● THE TASK
Find all lines below containing the string "用redis做种子表" and return them.

+++ RECORDS

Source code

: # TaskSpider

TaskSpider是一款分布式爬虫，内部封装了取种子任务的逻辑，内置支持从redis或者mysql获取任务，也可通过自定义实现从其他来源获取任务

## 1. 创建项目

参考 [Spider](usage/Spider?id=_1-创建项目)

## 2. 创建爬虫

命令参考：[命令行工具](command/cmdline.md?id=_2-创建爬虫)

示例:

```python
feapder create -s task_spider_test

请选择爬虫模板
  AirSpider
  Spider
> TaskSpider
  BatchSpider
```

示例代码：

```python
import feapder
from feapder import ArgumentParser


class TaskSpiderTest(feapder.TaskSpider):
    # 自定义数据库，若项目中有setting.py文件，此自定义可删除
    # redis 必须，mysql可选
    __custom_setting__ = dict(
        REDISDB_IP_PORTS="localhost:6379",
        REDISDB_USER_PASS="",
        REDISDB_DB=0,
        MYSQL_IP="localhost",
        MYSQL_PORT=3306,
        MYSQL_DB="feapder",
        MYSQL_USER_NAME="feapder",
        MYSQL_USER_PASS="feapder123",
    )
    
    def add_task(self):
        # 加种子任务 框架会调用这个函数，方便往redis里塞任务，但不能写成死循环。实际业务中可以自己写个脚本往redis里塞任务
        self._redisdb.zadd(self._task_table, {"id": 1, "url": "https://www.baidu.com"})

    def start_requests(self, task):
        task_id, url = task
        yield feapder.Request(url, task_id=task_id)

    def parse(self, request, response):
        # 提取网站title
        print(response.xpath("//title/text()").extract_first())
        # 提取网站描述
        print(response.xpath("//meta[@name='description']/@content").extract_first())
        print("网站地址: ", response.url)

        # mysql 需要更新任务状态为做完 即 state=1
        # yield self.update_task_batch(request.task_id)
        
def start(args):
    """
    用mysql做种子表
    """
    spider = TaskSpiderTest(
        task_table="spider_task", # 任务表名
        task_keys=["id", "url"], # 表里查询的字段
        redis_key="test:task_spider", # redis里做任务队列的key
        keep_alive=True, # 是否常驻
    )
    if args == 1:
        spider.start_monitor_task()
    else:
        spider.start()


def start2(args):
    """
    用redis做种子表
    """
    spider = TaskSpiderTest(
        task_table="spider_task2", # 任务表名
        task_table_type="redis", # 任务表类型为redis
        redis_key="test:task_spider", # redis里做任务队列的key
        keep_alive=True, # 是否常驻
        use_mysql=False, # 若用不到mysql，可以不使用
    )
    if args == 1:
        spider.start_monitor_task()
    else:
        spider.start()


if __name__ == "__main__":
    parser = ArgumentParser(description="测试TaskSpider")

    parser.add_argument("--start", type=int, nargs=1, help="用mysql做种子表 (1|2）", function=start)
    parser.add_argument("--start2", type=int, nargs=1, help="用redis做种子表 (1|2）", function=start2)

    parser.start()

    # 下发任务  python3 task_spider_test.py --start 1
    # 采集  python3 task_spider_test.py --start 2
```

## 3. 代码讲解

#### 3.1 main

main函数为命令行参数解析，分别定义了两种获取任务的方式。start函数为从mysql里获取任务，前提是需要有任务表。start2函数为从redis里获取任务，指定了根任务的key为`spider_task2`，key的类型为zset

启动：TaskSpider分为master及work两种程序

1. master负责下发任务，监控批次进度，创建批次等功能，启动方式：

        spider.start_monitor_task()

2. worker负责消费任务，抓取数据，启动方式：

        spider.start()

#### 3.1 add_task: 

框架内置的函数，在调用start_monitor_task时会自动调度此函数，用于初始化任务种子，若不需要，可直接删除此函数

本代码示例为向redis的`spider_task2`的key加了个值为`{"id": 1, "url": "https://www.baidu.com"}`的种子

++++++

● RESPONSE FOR THIS EXERCISE
    用redis做种子表
    parser.add_argument("--start2", type=int, nargs=1, help="用redis做种子表 (1|2）", function=start2)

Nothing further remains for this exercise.